Data records

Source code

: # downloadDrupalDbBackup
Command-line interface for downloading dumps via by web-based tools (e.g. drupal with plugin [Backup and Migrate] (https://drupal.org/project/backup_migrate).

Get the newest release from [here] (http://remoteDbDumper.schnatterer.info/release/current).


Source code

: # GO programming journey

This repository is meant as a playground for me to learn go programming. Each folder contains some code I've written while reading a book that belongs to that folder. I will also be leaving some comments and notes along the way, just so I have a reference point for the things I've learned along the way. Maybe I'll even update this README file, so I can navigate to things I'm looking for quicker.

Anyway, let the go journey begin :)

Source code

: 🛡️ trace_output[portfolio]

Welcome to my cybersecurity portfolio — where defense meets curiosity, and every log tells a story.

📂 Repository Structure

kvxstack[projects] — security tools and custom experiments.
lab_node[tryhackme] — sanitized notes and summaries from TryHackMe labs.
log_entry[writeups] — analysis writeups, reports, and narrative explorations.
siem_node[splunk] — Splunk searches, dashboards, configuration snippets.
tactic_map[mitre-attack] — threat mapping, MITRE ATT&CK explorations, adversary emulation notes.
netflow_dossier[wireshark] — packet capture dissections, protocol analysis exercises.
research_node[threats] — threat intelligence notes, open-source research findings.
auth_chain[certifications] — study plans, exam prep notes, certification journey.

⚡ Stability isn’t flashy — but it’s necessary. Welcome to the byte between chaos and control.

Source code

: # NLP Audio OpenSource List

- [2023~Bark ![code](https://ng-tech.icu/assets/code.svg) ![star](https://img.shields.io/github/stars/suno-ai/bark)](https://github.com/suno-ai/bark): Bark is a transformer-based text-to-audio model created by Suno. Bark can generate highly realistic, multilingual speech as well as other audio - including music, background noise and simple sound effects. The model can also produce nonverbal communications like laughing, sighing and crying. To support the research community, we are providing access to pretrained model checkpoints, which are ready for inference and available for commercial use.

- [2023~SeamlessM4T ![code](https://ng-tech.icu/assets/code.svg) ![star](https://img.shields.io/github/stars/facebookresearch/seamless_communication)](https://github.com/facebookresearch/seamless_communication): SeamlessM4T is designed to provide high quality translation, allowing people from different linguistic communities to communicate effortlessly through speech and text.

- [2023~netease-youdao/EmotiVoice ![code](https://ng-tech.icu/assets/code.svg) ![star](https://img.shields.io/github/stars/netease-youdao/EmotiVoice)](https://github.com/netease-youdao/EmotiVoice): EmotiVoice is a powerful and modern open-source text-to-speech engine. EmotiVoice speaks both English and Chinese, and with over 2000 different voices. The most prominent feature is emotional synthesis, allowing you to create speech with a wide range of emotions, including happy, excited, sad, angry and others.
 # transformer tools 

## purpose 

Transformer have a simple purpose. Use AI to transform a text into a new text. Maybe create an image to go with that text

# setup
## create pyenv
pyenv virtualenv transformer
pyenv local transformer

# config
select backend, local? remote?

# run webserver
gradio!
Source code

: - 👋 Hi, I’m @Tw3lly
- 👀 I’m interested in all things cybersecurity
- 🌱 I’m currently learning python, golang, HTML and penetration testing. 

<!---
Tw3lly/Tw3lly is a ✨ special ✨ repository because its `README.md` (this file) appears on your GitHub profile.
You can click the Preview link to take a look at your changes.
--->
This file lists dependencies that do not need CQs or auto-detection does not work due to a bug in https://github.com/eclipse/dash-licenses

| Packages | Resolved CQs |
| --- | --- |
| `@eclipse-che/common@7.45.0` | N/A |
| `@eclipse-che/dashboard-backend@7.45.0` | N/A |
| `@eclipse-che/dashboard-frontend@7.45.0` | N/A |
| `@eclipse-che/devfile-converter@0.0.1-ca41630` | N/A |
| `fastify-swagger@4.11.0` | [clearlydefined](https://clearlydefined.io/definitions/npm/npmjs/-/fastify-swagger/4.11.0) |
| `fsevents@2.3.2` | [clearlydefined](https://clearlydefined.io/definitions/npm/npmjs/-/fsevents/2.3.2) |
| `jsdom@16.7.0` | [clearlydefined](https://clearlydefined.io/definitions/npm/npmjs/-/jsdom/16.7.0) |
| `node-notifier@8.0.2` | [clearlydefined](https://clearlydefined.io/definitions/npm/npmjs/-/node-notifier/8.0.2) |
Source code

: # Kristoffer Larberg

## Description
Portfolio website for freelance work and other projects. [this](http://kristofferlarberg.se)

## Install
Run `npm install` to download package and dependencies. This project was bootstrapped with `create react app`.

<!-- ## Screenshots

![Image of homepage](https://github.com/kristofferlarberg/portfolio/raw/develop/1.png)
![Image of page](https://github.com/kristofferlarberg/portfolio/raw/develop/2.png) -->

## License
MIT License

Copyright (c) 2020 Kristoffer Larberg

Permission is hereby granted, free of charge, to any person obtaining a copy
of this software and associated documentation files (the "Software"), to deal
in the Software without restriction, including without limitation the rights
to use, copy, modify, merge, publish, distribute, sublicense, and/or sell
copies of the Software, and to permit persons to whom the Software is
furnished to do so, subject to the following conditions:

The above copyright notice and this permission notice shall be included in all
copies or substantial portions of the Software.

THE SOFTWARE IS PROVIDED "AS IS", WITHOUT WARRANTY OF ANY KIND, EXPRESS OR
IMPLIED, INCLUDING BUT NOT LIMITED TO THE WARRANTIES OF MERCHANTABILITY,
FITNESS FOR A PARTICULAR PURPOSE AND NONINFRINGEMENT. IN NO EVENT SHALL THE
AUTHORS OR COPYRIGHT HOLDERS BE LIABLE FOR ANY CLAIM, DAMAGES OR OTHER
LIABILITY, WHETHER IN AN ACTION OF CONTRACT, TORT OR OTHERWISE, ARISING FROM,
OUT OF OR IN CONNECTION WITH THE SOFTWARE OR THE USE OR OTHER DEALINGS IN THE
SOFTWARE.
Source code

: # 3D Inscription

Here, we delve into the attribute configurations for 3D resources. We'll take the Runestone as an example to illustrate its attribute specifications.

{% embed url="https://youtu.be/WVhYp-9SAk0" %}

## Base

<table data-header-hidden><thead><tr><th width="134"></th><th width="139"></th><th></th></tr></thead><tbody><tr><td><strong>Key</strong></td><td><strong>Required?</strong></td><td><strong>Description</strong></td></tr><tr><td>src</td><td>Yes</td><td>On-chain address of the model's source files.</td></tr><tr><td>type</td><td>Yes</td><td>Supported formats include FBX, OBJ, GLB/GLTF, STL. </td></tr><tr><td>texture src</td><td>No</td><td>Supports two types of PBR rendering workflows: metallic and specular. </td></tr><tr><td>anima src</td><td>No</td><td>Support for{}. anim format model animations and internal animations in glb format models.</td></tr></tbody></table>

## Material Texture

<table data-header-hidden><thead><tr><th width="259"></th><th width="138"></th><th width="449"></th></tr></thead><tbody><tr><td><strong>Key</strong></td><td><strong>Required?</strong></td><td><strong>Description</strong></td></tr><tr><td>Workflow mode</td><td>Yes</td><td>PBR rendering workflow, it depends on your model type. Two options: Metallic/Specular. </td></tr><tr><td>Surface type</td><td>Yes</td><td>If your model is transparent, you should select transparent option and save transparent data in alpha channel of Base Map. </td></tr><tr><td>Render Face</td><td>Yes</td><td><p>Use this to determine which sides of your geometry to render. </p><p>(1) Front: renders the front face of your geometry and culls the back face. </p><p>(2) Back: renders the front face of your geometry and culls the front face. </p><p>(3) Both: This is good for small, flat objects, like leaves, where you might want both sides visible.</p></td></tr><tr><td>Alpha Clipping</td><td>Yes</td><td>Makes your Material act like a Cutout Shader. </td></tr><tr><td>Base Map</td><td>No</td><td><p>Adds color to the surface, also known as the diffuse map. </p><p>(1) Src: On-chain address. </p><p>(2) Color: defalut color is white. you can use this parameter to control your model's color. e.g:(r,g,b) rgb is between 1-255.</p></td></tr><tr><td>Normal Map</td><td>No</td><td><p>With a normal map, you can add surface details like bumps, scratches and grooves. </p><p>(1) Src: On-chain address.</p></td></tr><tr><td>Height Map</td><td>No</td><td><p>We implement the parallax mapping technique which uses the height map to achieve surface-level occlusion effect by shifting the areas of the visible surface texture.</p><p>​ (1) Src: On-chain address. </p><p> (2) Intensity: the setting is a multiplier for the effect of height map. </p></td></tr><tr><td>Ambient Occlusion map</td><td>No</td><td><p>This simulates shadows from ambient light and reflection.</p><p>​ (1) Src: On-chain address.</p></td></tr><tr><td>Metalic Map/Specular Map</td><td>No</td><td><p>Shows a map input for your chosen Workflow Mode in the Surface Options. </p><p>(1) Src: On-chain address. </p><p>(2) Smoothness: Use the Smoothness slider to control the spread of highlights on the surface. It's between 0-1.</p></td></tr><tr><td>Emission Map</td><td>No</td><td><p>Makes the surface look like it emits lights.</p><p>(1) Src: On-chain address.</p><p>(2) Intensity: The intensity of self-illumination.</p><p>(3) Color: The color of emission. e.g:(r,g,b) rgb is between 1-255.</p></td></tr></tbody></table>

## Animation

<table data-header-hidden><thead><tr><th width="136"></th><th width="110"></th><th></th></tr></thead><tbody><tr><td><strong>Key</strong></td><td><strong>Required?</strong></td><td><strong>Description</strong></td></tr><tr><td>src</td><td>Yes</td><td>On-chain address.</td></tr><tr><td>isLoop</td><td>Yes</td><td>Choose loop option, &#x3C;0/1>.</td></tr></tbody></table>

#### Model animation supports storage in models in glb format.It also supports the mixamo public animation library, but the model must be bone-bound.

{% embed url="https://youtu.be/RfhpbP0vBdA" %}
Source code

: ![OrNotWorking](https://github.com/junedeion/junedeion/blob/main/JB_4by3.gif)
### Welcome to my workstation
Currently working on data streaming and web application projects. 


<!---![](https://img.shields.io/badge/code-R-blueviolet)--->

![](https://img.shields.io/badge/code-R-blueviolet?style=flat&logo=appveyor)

### WHAT IS NEEDED
Copy out the range of lines above starting at the line with "furnished to do" and ending at the line with "## Material Texture", exactly and including both.

### SOLVED PROBLEM
furnished to do so, subject to the following conditions:

The above copyright notice and this permission notice shall be included in all
copies or substantial portions of the Software.

THE SOFTWARE IS PROVIDED "AS IS", WITHOUT WARRANTY OF ANY KIND, EXPRESS OR
IMPLIED, INCLUDING BUT NOT LIMITED TO THE WARRANTIES OF MERCHANTABILITY,
FITNESS FOR A PARTICULAR PURPOSE AND NONINFRINGEMENT. IN NO EVENT SHALL THE
AUTHORS OR COPYRIGHT HOLDERS BE LIABLE FOR ANY CLAIM, DAMAGES OR OTHER
LIABILITY, WHETHER IN AN ACTION OF CONTRACT, TORT OR OTHERWISE, ARISING FROM,
OUT OF OR IN CONNECTION WITH THE SOFTWARE OR THE USE OR OTHER DEALINGS IN THE
SOFTWARE.
Source code

: # 3D Inscription

Here, we delve into the attribute configurations for 3D resources. We'll take the Runestone as an example to illustrate its attribute specifications.

{% embed url="https://youtu.be/WVhYp-9SAk0" %}

## Base

<table data-header-hidden><thead><tr><th width="134"></th><th width="139"></th><th></th></tr></thead><tbody><tr><td><strong>Key</strong></td><td><strong>Required?</strong></td><td><strong>Description</strong></td></tr><tr><td>src</td><td>Yes</td><td>On-chain address of the model's source files.</td></tr><tr><td>type</td><td>Yes</td><td>Supported formats include FBX, OBJ, GLB/GLTF, STL. </td></tr><tr><td>texture src</td><td>No</td><td>Supports two types of PBR rendering workflows: metallic and specular. </td></tr><tr><td>anima src</td><td>No</td><td>Support for{}. anim format model animations and internal animations in glb format models.</td></tr></tbody></table>

## Material Texture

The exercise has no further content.